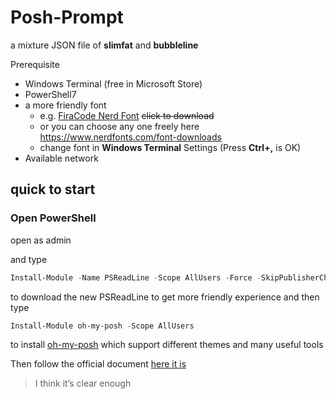 # Posh-Prompt
a mixture JSON file of **slimfat** and **bubbleline**



Prerequisite

-   Windows Terminal (free in Microsoft Store)
-   PowerShell7
-   a more friendly font
    -   e.g.  [FiraCode Nerd Font](https://github.com/ryanoasis/nerd-fonts/releases/download/v2.1.0/FiraCode.zip) ~~click to download~~
    -   or you can choose any one freely here <https://www.nerdfonts.com/font-downloads>
    -   change font in **Windows Terminal** Settings (Press **Ctrl+,** is OK)
-   Available network

## quick to start

### Open PowerShell

open as admin

and  type

```powershell
Install-Module -Name PSReadLine -Scope AllUsers -Force -SkipPublisherCheck
```

to download the new PSReadLine to get more friendly experience and  then type

```powershell
Install-Module oh-my-posh -Scope AllUsers
```

to install [oh-my-posh](https://ohmyposh.dev/) which support different themes and many useful tools



Then follow the official document [here it is](https://ohmyposh.dev/docs/pwsh)

>   I think it’s clear enough

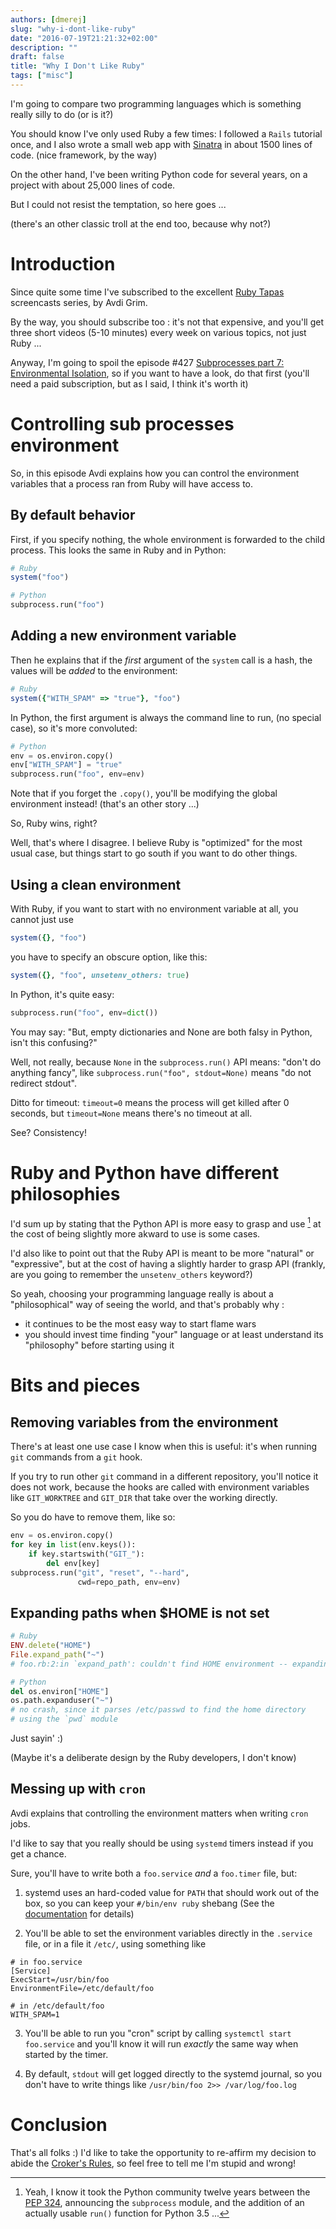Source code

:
 ```yaml
---
authors: [dmerej]
slug: "why-i-dont-like-ruby"
date: "2016-07-19T21:21:32+02:00"
description: ""
draft: false
title: "Why I Don't Like Ruby"
tags: ["misc"]
---
```


I'm going to compare two programming languages which is something
really silly to do (or is it?)

You should know I've only used Ruby a few times: I followed a `Rails` tutorial
once, and  I also wrote a small web app with [Sinatra](http://www.sinatrarb.com) in about 1500 lines of code. (nice framework, by the way)

On the other hand, I've been writing Python code for several years,
on a project with about 25,000 lines of code.

But I could not resist the temptation, so here goes ...

(there's an other classic troll at the end too, because why not?)

<!--more-->


# Introduction

Since quite some time I've subscribed to the excellent [Ruby Tapas](http://www.rubytapas.com/)
screencasts series, by Avdi Grim.

By the way, you should subscribe too : it's not that expensive, and you'll get
three short videos (5-10 minutes) every week on various topics, not just
Ruby ...

Anyway, I'm going to spoil the episode #427 [Subprocesses part 7: Environmental Isolation](
http://www.rubytapas.com/2016/07/18/episode-427-subprocesses-part-7-environmental-isolation/),
so if you want to have a look, do that first (you'll need a paid subscription,
but as I said, I think it's worth it)

# Controlling sub processes environment
So, in this episode Avdi explains how you can control the environment variables
that a process ran from Ruby will have access to.

## By default behavior

First, if you specify nothing, the whole environment is forwarded to the child
process. This looks the same in Ruby and in Python:

```ruby
# Ruby
system("foo")
```

```python
# Python
subprocess.run("foo")
```


## Adding a new environment variable

Then he explains that if the *first* argument of the `system` call is a hash,
the values will be *added* to the environment:

```ruby
# Ruby
system({"WITH_SPAM" => "true"}, "foo")
```

In Python, the first argument is always the command line to run, (no special
case), so it's more convoluted:

```python
# Python
env = os.environ.copy()
env["WITH_SPAM"] = "true"
subprocess.run("foo", env=env)
```

Note that if you forget the `.copy()`, you'll be modifying the global
environment instead! (that's an other story ...)

So, Ruby wins, right?

Well, that's where I disagree. I believe Ruby is "optimized" for the most usual
case, but things start to go south if you want to do other things.

## Using a clean environment

With Ruby, if you want to start with no environment variable at all, you cannot
just use

```ruby
system({}, "foo")
```

you have to specify an obscure option, like this:

```ruby
system({}, "foo", unsetenv_others: true)
```

In Python, it's quite easy:
```python
subprocess.run("foo", env=dict())
```

You may say: "But, empty dictionaries and None are both falsy in Python, isn't
this confusing?"

Well, not really, because `None` in the `subprocess.run()` API means: "don't do
anything fancy", like `subprocess.run("foo", stdout=None)` means "do not
redirect stdout".

Ditto for timeout: `timeout=0` means the process will get killed after
0 seconds, but `timeout=None` means there's no timeout at all.

See? Consistency!

# Ruby and Python have different philosophies

I'd sum up by stating that the Python API is more easy to grasp and use [^1]
at the cost of being slightly more akward to use is some cases.

I'd also like to point out that the Ruby API is meant to be more "natural" or
"expressive", but at the cost of having a slightly harder to grasp API
(frankly, are you going to remember the `unsetenv_others` keyword?)

So yeah, choosing your programming language really is about a "philosophical"
way of seeing the world, and that's probably why :

- it continues to be the most easy way to start flame wars
- you should invest time finding "your" language or at least understand its
  "philosophy" before starting using it

# Bits and pieces


## Removing variables from the environment

There's at least one use case I know when this is useful: it's when running
`git` commands from a `git` hook.

If you try to run other `git` command in a different repository, you'll notice
it does not work, because the hooks are called with environment variables
like `GIT_WORKTREE` and `GIT_DIR` that take over the working directly.

So you do have to remove them, like so:

```python
env = os.environ.copy()
for key in list(env.keys()):
    if key.startswith("GIT_"):
        del env[key]
subprocess.run("git", "reset", "--hard",
               cwd=repo_path, env=env)
```

## Expanding paths when $HOME is not set


```ruby
# Ruby
ENV.delete("HOME")
File.expand_path("~")
# foo.rb:2:in `expand_path': couldn't find HOME environment -- expanding `~' (ArgumentError)
```

```python
# Python
del os.environ["HOME"]
os.path.expanduser("~")
# no crash, since it parses /etc/passwd to find the home directory
# using the `pwd` module
```

Just sayin' :)

(Maybe it's a deliberate design by the Ruby developers, I don't know)


## Messing up with `cron`

Avdi explains that controlling the environment matters when writing `cron` jobs.

I'd like to say that you really should be using `systemd` timers instead if you
get a chance.

Sure, you'll have to write both a `foo.service` _and_ a `foo.timer` file, but:

1. systemd uses an hard-coded value for `PATH` that should work out of the box,
   so you can keep your `#/bin/env ruby` shebang (See the [documentation](
https://www.freedesktop.org/software/systemd/man/systemd.exec.html#Environment%20variables%20in%20spawned%20processes) for details)

2. You'll be able to set the environment variables directly in the `.service`
   file, or in a file it `/etc/`, using something like

```text
# in foo.service
[Service]
ExecStart=/usr/bin/foo
EnvironmentFile=/etc/default/foo

# in /etc/default/foo
WITH_SPAM=1
```

3. You'll be able to run you "cron" script by calling `systemctl start
   foo.service` and you'll know it will run *exactly* the same way when started
   by the timer.

4. By default, `stdout` will get logged directly to the systemd journal, so you
   don't have to write things like `/usr/bin/foo 2>> /var/log/foo.log`


# Conclusion

That's all folks :) I'd like to take the opportunity to re-affirm my decision to
abide the [Croker's Rules](http://sl4.org/crocker.html), so feel free to tell me
I'm stupid and wrong!

[^1]: Yeah, I know it took the Python community twelve years between the [PEP 324](https://www.python.org/dev/peps/pep-0324/), announcing the `subprocess` module, and the addition of an actually usable `run()` function for Python 3.5 ...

WHAT IS REQUIRED:
Your answer should consist of each line above in which "when" appears.

TASK RESULT:
There's at least one use case I know when this is useful: it's when running
## Expanding paths when $HOME is not set
Avdi explains that controlling the environment matters when writing `cron` jobs.
   foo.service` and you'll know it will run *exactly* the same way when started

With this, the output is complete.